Even if prolonged knocking during a knock-and-talk, recognized as potentially unreasonable in United States v. Jerez, 108 F.3d 684 (7th Cir. 1997), was unreasonable, here it was reasonable because it was based on the officers encountering a chemical on the property. Warren v. State, 2017 Ind. App. LEXIS 141 (March 30, 2017):
P21 Warren directs us to U.S. v. Jerez, 108 F.3d 684 (7th Cir. 1997) as an “instructive damning case”. Appellant’s Brief at 40. In that case, deputies conducted a knock and talk at a quiet motel room late at night. When the occupants did not answer, the deputies continued to knock for several minutes and announce verbally that they were police and wanted the door opened. One of the deputies then began knocking on the window and shining a light through it. The Seventh Circuit concluded:
Once the officers had been refused admittance, their continued efforts to rouse the occupants out of bed certainly prevented them from ignoring the continued requests and from maintaining the privacy and solitude of their dwelling. The deputies’ persistence, in the face of the refusal to admit, transformed what began as an attempt to engage in a consensual encounter into an investigatory stop.
Id. at 691-692.
P22 The Jerez court went on to explain that if an occupant refuses to answer the door and police take additional steps to obtain an answer, then the Fourth Amendment imposes some minimal level of objective justification to validate the resulting seizure. See id. at 692. The Seventh Circuit indicated that because the deputies’ actions, when considered in their totality, amounted to an investigatory stop, the deputies needed reasonable suspicion that criminal activity was afoot to go beyond the traditional knock and talk. Id. at 693. Because the Seventh Circuit found reasonable suspicion lacking, it held that the defendant’s consent to search obtained almost immediately following the illegal seizure was invalid. Id. at 693-95.

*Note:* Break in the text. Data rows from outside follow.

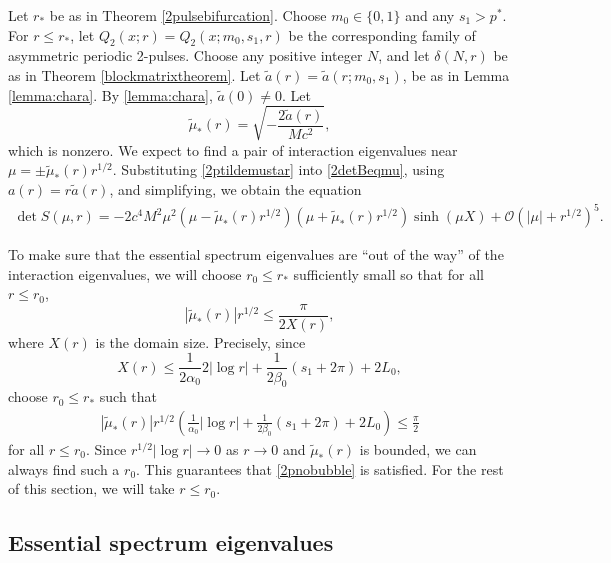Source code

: \documentclass[thesis.tex]{subfiles}
\begin{document}
Let $r_*$ be as in Theorem \ref{2pulsebifurcation}. Choose $m_0 \in \{ 0, 1\}$ and any $s_1 > p^*$. For $r \leq r_*$, let $Q_2(x; r) = Q_2(x; m_0, s_1, r)$ be the corresponding family of asymmetric periodic 2-pulses. Choose any positive integer $N$, and let $\delta(N,r)$ be as in Theorem \ref{blockmatrixtheorem}. Let $\tilde{a}(r) = \tilde{a}(r; m_0, s_1)$, be as in Lemma \cref{lemma:chara}. By \cref{lemma:chara}, $\tilde{a}(0) \neq 0$. Let
\begin{equation}\label{2ptildemustar}
\tilde{\mu}_*(r) = \sqrt{-\frac{2\tilde{a}(r)}{M c^2}},
\end{equation}
which is nonzero. We expect to find a pair of interaction eigenvalues near $\mu = \pm \tilde{\mu}_*(r) r^{1/2}$. Substituting \cref{2ptildemustar} into \cref{2detBeqmu}, using $a(r) = r \tilde{a}(r)$, and simplifying, we obtain the equation
\begin{equation}\label{2detBeqmu2}
\begin{aligned}
\det S(\mu, r) = -2 c^4 M^2 \mu^2 (\mu - \tilde{\mu}_*(r)r^{1/2})(\mu + \tilde{\mu}_*(r)r^{1/2}) \sinh(\mu X) + \mathcal{O}(|\mu| + r^{1/2})^5.
\end{aligned}
\end{equation}

To make sure that the essential spectrum eigenvalues are ``out of the way'' of the interaction eigenvalues, we will choose $r_0 \leq r_*$ sufficiently small so that for all $r \leq r_0$,
\begin{equation}\label{2pnobubble}
\left|\tilde{\mu}_*(r) \right| r^{1/2}  \leq \frac{\pi}{2 X(r)},
\end{equation}
where $X(r)$ is the domain size. Precisely, since
\[
X(r) \leq \frac{1}{2 \alpha_0} 2 |\log r| + \frac{1}{2\beta_0}\left( s_1 + 2 \pi \right) + 2 L_0, 
\]
choose $r_0 \leq r_*$ such that
\begin{align}\label{2pnobubblecond}
\left|\tilde{\mu}_*(r) \right| r^{1/2} \left( \frac{1}{\alpha_0} |\log r| + \frac{1}{2\beta_0}\left( s_1 + 2 \pi \right) + 2 L_0 \right) \leq \frac{\pi}{2}
\end{align}
for all $r \leq r_0$. Since $r^{1/2}|\log r| \rightarrow 0$ as $r \rightarrow 0$ and $\tilde{\mu}_*(r)$ is bounded, we can always find such a $r_0$. This guarantees that \cref{2pnobubble} is satisfied. For the rest of this section, we will take $r \leq r_0$.

\subsection{Essential spectrum eigenvalues}
\end{document}
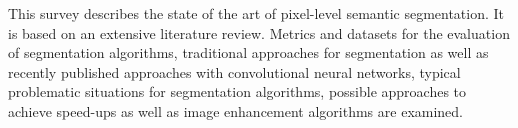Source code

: This survey describes the state of the art of pixel-level semantic
segmentation. It is based on an extensive literature review. Metrics and
datasets for the evaluation of segmentation algorithms, traditional approaches
for segmentation as well as recently published approaches with convolutional
neural networks, typical problematic situations for segmentation algorithms,
possible approaches to achieve speed-ups as well as image enhancement
algorithms are examined.
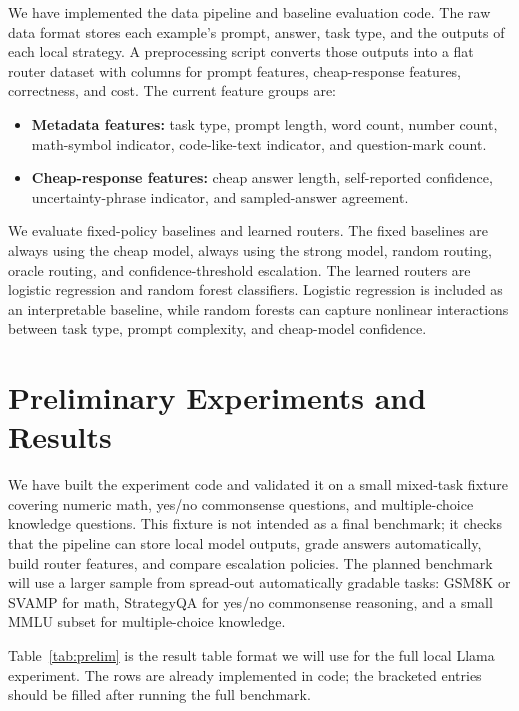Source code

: \documentclass{article}
\begin{document}
We have implemented the data pipeline and baseline evaluation code. The raw data format stores each example's prompt, answer, task type, and the outputs of each local strategy. A preprocessing script converts those outputs into a flat router dataset with columns for prompt features, cheap-response features, correctness, and cost. The current feature groups are:
\begin{itemize}
    \item \textbf{Metadata features:} task type, prompt length, word count, number count, math-symbol indicator, code-like-text indicator, and question-mark count.
    \item \textbf{Cheap-response features:} cheap answer length, self-reported confidence, uncertainty-phrase indicator, and sampled-answer agreement.
\end{itemize}

We evaluate fixed-policy baselines and learned routers. The fixed baselines are always using the cheap model, always using the strong model, random routing, oracle routing, and confidence-threshold escalation. The learned routers are logistic regression and random forest classifiers. Logistic regression is included as an interpretable baseline, while random forests can capture nonlinear interactions between task type, prompt complexity, and cheap-model confidence.

\section{Preliminary Experiments and Results}

We have built the experiment code and validated it on a small mixed-task fixture covering numeric math, yes/no commonsense questions, and multiple-choice knowledge questions. This fixture is not intended as a final benchmark; it checks that the pipeline can store local model outputs, grade answers automatically, build router features, and compare escalation policies. The planned benchmark will use a larger sample from spread-out automatically gradable tasks: GSM8K or SVAMP for math, StrategyQA for yes/no commonsense reasoning, and a small MMLU subset for multiple-choice knowledge.

Table~\ref{tab:prelim} is the result table format we will use for the full local Llama experiment. The rows are already implemented in code; the bracketed entries should be filled after running the full benchmark.
\end{document}

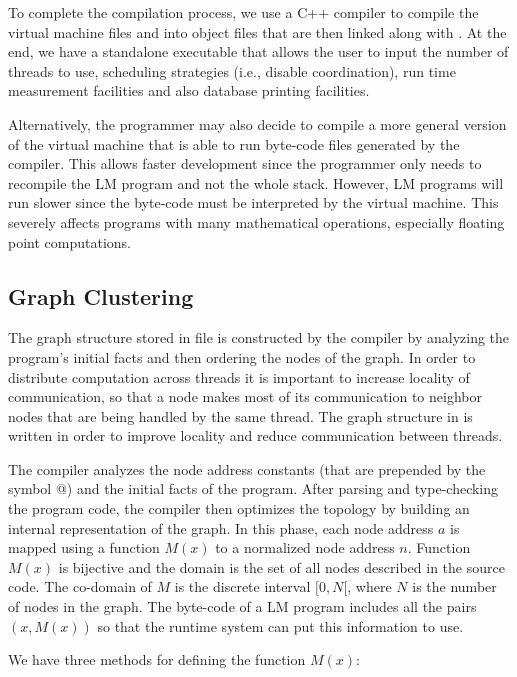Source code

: To complete the compilation process, we use a C++ compiler to compile the
virtual machine files and  into object files that are then
linked along with . At the end, we have a standalone
executable that allows the user to input the number of threads to use,
scheduling strategies (i.e., disable coordination), run time measurement
facilities and also database printing facilities.

Alternatively, the programmer may also decide to compile a more general version
of the virtual machine that is able to run byte-code files generated by the
compiler. This allows faster development since the programmer only needs to
recompile the LM program and not the whole stack. However, LM programs will run
slower since the byte-code must be interpreted by the virtual machine. This
severely affects programs with many mathematical operations, especially floating
point computations.

\iffalse
\subsection{Graph Clustering}

The graph structure stored in file  is constructed by the
compiler by analyzing the program's initial facts and then ordering the nodes of
the graph.  In order to distribute computation across threads it is important to
increase locality of communication, so that a node makes most of its
communication to neighbor nodes that are being handled by the same thread. The
graph structure in  is written in order to improve locality and
reduce communication between threads.

The compiler analyzes the node address constants (that are prepended by the
symbol @) and the initial facts of the program. After parsing and type-checking the
program code, the compiler then optimizes the topology by building an internal
representation of the graph.  In this phase, each node address $a$ is mapped
using a function $M(x)$ to a normalized node address $n$. Function $M(x)$ is
bijective and the domain is the set of all nodes described in the source code.
The co-domain of $M$ is the discrete interval $[0, N[$, where $N$ is the number
of nodes in the graph. The byte-code of a LM program includes all the pairs $(x,
M(x))$ so that the runtime system can put this information to use.

We have three methods for defining the function $M(x)$:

P23 Unlike in Jerez, Deputy Busing and Trooper Lockridge had reasonable suspicion to broaden their investigation once they smelled the chemical odor, known to be associated with the manufacturing of methamphetamine, and observed precursors on the burn pile. At a minimum, given the volatile nature of such an environment, they were permitted to intensify their knocking and announcing to determine whether there were occupants at risk inside the home. Cf. Hardister, 849 N.E.2d at 570-71 (although officers conducting a knock and talk following an anonymous tip could not make a warrantless entry into the home when they observed the occupants fleeing toward the back of the residence in a high crime area, the officers had reasonable suspicion to pursue the fleeing individuals by entering the rear curtilage of the residence to make a Terry stop).
P24 Viewed in their totality, the officers’ actions complied with the Fourth Amendment standard of reasonableness and constituted a reasonable response to the suspicion created by the odor regarding a possible danger inside the home. Thus, Warren’s subsequent consent to search was not rendered invalid by the officers’ preceding actions, and the extensive evidence found inside the home was properly admitted at trial.